1. In case I haven’t made it clear, I’m going to stop apologising for the infrequency of updates, and reassure you it’s the decent craftsman justifiably blaming his tools. In an effort to promote Broadband, my ISP appears to be letting the dial-up facilities just rot where they sit. I frequently get a connection speed of 4.8kps instead of 56K, and for some reason I can’t possibly fathom this makes updating the webstuff tricky. Not to mention trying to sign up online to the Broadband packages which now look so much more convenient…
  2. Mission Impossible 3 is a perfectly capable action thriller, and you could do worse than watch it.
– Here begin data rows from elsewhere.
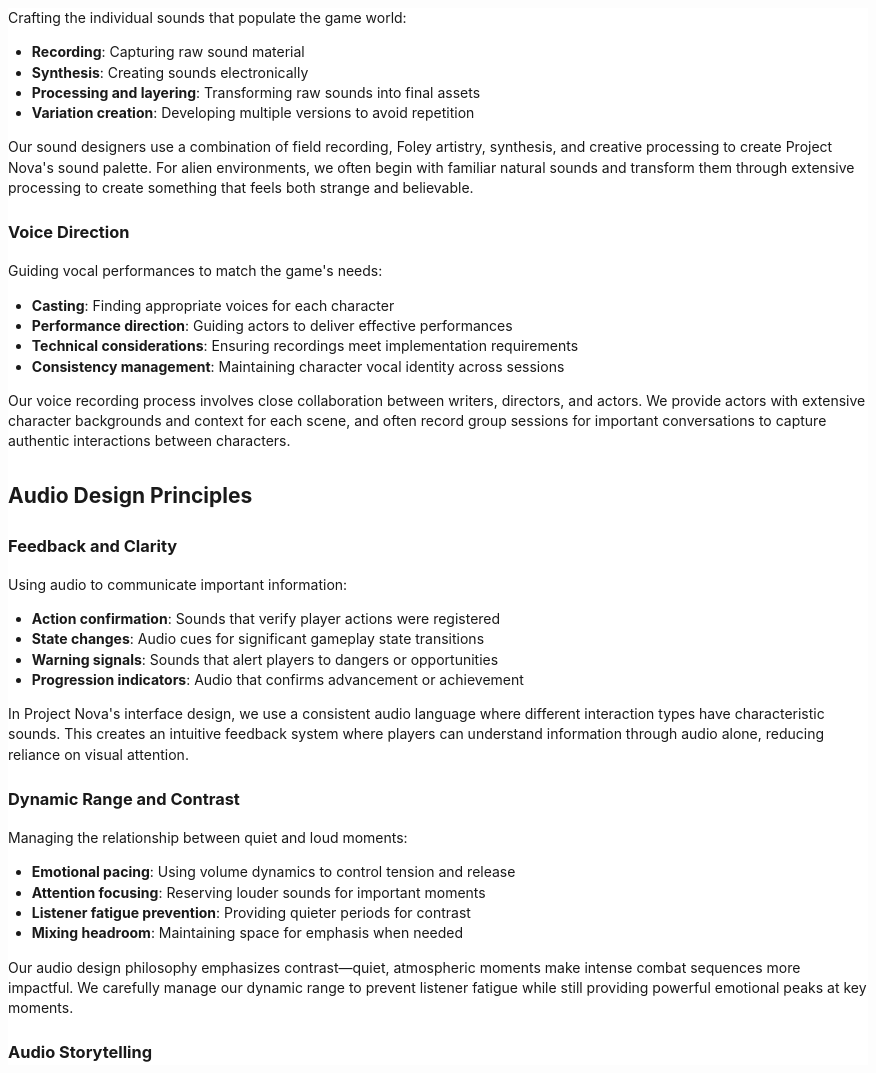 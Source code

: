 Crafting the individual sounds that populate the game world:

- **Recording**: Capturing raw sound material
- **Synthesis**: Creating sounds electronically
- **Processing and layering**: Transforming raw sounds into final assets
- **Variation creation**: Developing multiple versions to avoid repetition

Our sound designers use a combination of field recording, Foley artistry, synthesis, and creative processing to create Project Nova's sound palette. For alien environments, we often begin with familiar natural sounds and transform them through extensive processing to create something that feels both strange and believable.

### Voice Direction

Guiding vocal performances to match the game's needs:

- **Casting**: Finding appropriate voices for each character
- **Performance direction**: Guiding actors to deliver effective performances
- **Technical considerations**: Ensuring recordings meet implementation requirements
- **Consistency management**: Maintaining character vocal identity across sessions

Our voice recording process involves close collaboration between writers, directors, and actors. We provide actors with extensive character backgrounds and context for each scene, and often record group sessions for important conversations to capture authentic interactions between characters.

## Audio Design Principles

### Feedback and Clarity

Using audio to communicate important information:

- **Action confirmation**: Sounds that verify player actions were registered
- **State changes**: Audio cues for significant gameplay state transitions
- **Warning signals**: Sounds that alert players to dangers or opportunities
- **Progression indicators**: Audio that confirms advancement or achievement

In Project Nova's interface design, we use a consistent audio language where different interaction types have characteristic sounds. This creates an intuitive feedback system where players can understand information through audio alone, reducing reliance on visual attention.

### Dynamic Range and Contrast

Managing the relationship between quiet and loud moments:

- **Emotional pacing**: Using volume dynamics to control tension and release
- **Attention focusing**: Reserving louder sounds for important moments
- **Listener fatigue prevention**: Providing quieter periods for contrast
- **Mixing headroom**: Maintaining space for emphasis when needed

Our audio design philosophy emphasizes contrast—quiet, atmospheric moments make intense combat sequences more impactful. We carefully manage our dynamic range to prevent listener fatigue while still providing powerful emotional peaks at key moments.

### Audio Storytelling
Not as much Hoffmann or Pegg as perhaps one might hope for, but JJ Abrams does a bot-kick job of the action sequences, and the plot’s suitably twisty.
  3. It’s been pointed out to me that I often refer to not doing certain things because they’d be a waste of time. Perhaps I do indeed have an overdeveloped sense of time’s winged chariot drawing up outside and throbbing and waiting, or it may be an attempt on my part to recherche tous les temps perdu, but it’s true; I do see the passing of time as something not to be piddled away. Which makes the fact that I’m expending both words and moments, two of the things I value most, on this, all the more special, doesn’t it?
  4. I saw an episode of QI being filmed last week – Fry, Davies, Jupitus, Bremner and Ancona, which will allegedly be the last episode of series 4. Impressively entertaining, and informative, and I pity you poor folks who won’t get to see it in its unedited two-hour-long live glory…
  5. Speaking of things I saw, I appear to be collecting Pythons: saw John Cleese in Soho a few years ago, and Michael Palin on the South Bank the other week. Didn’t approach either of them, but hope to complete my Python set over time, though I guess Gilliam and Chapman might prove challenging.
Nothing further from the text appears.